Food Security and Farmers Conference in 2019: Notes from Food. Farming.Freedom

When we trace our relationship with food systems to farmers, the concerns of a chef who needs to source and showcase Filipino produce can seem no different from that of a parent who wants to feed the family. Or of young professionals who are hungry for ways to support social change, educators of young children, or advocates for nutrition and fitness. This apparent web was tackled head on at a farming and food security conference that our team helped organize.

Last October 26, 2019, the Good Food Community team coordinated with different groups to put up the Food. Farming. Freedom conference. The goal of the conference was to tackle the complexities faced by farmers in relation to food security in the Philippines.

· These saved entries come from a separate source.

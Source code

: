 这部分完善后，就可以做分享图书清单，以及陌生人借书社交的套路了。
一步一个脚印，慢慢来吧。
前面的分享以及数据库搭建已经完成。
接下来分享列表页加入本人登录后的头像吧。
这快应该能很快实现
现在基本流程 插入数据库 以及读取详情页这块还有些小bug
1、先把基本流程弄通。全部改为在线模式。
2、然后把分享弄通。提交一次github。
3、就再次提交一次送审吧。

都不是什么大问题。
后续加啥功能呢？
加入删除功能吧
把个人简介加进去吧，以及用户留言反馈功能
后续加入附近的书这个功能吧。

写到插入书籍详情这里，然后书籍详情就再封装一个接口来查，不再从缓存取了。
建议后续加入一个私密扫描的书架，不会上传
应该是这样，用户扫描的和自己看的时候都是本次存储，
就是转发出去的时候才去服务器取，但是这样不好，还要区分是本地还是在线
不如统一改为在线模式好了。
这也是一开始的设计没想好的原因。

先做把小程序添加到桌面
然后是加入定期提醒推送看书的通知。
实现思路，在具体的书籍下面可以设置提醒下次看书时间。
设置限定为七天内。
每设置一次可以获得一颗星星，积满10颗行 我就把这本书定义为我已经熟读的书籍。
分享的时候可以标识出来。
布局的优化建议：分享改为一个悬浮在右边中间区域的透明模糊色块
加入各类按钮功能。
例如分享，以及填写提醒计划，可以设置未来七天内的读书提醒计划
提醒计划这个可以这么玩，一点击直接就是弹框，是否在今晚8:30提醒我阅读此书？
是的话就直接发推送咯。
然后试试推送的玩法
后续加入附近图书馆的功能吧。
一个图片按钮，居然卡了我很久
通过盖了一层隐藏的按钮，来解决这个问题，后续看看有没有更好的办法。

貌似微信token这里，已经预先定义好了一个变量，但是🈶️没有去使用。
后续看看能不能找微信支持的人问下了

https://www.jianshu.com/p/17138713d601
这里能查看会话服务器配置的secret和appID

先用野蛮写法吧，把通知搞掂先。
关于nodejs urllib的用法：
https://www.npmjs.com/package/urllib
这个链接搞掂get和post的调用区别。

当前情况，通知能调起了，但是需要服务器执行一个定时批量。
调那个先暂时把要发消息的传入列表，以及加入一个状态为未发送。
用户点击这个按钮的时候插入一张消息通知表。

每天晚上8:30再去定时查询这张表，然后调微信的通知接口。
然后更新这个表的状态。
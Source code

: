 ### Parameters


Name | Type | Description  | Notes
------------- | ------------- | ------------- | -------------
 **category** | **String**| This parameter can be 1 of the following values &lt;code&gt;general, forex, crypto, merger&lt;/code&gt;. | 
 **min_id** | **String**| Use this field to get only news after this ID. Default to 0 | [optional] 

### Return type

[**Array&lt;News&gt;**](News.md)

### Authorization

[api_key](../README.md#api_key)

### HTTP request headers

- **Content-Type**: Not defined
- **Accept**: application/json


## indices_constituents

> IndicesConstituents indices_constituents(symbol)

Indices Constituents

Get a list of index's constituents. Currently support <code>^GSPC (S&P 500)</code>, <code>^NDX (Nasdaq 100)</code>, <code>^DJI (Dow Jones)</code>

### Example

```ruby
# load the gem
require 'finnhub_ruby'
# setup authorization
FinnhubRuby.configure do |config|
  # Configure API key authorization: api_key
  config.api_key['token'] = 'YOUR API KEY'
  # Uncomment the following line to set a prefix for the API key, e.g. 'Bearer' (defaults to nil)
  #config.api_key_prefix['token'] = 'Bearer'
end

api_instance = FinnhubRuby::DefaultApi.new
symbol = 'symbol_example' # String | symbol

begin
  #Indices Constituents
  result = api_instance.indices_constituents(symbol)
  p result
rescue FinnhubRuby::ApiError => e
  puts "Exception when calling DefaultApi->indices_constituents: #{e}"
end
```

The day-long event was held at the Loyola School of Theology, Ateneo De Manila University. It was organized in cooperation with MASIPAG, Bread of Freedom, and Me and My Veg Mouth. 

Making food systems work for the public

Dr. Chito Medina of MASIPAG presented on how the private sector often controls the food system, resulting in unsustainability for the public sector. During his Q&A, he also demonstrated how our investigation of the challenges around rice should include the politicization of the processes involved in producing it. Complexities around processes like milling are often overlooked by individuals, households or small to medium businesses, especially those in urban centers.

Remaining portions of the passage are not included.